"peering" unbound servers together

Graham_Beneke · April 19, 2013, 3:52pm

I've been trying to figure out for a while what potential optimizations
may be possible on DNS resolvers the have high latency (50+ ms) to the
typical locations of authoritative servers in the USA and EU.

I could cluster them together in a parent-child arrangement in order to
get the maximum sharing of cached answers. This does however introduce
an undesirable upstream point of failure.

I was then thinking that the following process may yield an improvement:

A query is received from a stub resolver for which an answer is not
immediately available from the local cache. The resolver first forwards
this query to a neighbor resolver (hoping for a cache hit) and then
directly after that (or delayed by ~10 ms) begins its own full recursion.

We end up with 2 (or more) resolvers all racing to get to the answer
first. Whichever answer (neighbor or authoritative) is returned to the
original server first is then cached and returned to the stub.
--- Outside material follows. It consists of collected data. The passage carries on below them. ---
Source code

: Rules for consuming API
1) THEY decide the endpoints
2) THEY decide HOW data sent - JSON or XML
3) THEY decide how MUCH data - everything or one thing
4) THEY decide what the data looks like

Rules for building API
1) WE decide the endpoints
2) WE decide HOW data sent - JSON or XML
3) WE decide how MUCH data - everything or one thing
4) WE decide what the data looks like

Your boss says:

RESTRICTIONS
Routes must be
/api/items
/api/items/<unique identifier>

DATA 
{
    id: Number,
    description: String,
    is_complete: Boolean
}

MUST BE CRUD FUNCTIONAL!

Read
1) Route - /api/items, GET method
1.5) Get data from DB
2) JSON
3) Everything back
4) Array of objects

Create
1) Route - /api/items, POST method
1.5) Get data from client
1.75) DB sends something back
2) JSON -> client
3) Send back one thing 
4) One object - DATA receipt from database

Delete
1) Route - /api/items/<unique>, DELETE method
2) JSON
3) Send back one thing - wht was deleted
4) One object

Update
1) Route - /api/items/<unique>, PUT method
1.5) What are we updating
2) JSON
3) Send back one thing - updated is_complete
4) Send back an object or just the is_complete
This does mean that neighbor resolvers are potentially both doing the
same recursion at the same time but I'm not too worried about this. It
has the side effect of filling both caches with a valid answer which I
consider a good thing. The primary objective is the fastest possible
responses to the stub resolvers.

I don't see any immediately obvious way to build a configuration that
will do this - have I missed something?

How difficult is it likely to be to build this capability into unbound?
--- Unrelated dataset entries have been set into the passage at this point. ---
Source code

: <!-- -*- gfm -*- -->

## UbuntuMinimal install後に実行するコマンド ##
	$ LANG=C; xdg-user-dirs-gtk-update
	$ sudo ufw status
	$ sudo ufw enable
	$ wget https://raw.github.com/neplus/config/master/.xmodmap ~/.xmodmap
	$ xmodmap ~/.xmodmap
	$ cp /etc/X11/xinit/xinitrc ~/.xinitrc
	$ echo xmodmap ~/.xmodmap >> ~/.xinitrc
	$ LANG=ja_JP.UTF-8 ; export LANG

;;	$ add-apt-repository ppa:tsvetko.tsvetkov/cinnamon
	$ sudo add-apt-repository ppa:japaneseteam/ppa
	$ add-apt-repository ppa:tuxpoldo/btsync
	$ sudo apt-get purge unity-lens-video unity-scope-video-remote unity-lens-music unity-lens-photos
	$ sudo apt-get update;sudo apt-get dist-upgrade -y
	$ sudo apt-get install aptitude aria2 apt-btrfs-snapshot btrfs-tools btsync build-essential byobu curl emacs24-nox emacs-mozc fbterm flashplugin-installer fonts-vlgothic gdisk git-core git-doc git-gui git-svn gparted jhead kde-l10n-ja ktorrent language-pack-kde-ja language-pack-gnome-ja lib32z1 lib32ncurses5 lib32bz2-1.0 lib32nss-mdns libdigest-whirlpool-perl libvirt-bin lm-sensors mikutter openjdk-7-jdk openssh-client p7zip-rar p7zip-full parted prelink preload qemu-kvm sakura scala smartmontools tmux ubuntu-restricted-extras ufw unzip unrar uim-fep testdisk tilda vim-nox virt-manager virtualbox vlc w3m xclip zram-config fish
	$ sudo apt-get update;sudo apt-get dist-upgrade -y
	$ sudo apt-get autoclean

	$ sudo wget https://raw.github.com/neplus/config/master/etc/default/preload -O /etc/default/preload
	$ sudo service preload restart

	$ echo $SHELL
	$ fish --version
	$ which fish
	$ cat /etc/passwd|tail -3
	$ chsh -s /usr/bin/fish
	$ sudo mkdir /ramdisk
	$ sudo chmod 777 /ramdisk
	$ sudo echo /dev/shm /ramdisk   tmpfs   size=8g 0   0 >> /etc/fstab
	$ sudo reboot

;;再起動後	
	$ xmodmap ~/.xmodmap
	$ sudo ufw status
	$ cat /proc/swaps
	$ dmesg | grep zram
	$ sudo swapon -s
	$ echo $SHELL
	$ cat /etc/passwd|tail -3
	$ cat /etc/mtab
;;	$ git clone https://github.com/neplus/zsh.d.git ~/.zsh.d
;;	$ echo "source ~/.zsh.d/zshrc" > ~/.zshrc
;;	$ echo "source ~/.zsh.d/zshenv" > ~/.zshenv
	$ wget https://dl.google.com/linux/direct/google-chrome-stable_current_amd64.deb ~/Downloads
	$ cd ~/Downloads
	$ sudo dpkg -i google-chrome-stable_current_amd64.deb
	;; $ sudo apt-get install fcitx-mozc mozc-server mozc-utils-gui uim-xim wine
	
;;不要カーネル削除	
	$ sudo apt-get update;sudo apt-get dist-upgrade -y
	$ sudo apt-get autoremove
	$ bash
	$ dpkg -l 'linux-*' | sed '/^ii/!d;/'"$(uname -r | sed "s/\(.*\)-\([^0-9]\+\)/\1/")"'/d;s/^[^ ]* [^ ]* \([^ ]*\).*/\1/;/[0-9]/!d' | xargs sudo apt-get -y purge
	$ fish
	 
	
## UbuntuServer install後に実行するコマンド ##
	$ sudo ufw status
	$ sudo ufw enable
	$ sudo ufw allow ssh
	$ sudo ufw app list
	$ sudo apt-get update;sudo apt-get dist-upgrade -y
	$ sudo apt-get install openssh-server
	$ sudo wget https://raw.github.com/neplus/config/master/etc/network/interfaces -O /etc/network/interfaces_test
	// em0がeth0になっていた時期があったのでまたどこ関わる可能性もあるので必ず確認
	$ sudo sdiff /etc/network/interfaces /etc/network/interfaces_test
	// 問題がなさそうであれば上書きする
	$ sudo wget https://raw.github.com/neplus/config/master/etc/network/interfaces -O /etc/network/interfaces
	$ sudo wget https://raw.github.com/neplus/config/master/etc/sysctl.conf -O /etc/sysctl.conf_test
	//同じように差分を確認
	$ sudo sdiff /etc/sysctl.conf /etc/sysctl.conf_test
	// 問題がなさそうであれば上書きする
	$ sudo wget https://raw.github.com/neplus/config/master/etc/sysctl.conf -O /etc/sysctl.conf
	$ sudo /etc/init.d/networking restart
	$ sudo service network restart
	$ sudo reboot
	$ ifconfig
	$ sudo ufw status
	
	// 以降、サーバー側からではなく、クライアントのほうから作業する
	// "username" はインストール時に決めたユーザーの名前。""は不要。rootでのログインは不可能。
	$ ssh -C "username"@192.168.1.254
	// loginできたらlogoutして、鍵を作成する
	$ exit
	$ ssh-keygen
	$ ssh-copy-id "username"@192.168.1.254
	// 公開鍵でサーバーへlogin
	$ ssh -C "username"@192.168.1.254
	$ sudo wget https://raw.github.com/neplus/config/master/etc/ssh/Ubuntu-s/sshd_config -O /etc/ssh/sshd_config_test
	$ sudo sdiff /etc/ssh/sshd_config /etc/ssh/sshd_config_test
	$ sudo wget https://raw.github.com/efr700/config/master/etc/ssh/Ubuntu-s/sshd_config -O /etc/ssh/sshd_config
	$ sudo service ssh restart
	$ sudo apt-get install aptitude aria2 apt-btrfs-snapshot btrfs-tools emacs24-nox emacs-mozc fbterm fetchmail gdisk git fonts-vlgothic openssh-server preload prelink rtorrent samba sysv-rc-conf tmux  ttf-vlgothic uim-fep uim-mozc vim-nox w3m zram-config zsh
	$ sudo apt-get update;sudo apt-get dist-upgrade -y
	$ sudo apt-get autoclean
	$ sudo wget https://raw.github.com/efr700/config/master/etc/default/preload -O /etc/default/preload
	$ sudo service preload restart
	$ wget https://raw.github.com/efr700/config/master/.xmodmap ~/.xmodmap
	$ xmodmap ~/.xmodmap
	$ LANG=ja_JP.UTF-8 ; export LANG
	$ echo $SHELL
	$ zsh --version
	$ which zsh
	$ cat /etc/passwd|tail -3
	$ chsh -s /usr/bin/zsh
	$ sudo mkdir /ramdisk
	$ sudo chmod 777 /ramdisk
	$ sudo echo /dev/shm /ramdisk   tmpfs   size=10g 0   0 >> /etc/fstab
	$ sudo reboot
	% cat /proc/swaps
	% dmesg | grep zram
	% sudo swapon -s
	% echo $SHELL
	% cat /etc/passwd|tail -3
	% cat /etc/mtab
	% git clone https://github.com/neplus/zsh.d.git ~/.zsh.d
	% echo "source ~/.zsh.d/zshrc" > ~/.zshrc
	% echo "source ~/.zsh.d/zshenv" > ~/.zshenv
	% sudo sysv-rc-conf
Leen_Besselink · April 19, 2013, 6:52pm

I've been trying to figure out for a while what potential optimizations
may be possible on DNS resolvers the have high latency (50+ ms) to the
typical locations of authoritative servers in the USA and EU.

I could cluster them together in a parent-child arrangement in order to
get the maximum sharing of cached answers. This does however introduce
an undesirable upstream point of failure.

I was then thinking that the following process may yield an improvement:

A query is received from a stub resolver for which an answer is not
immediately available from the local cache. The resolver first forwards
this query to a neighbor resolver (hoping for a cache hit) and then
directly after that (or delayed by ~10 ms) begins its own full recursion.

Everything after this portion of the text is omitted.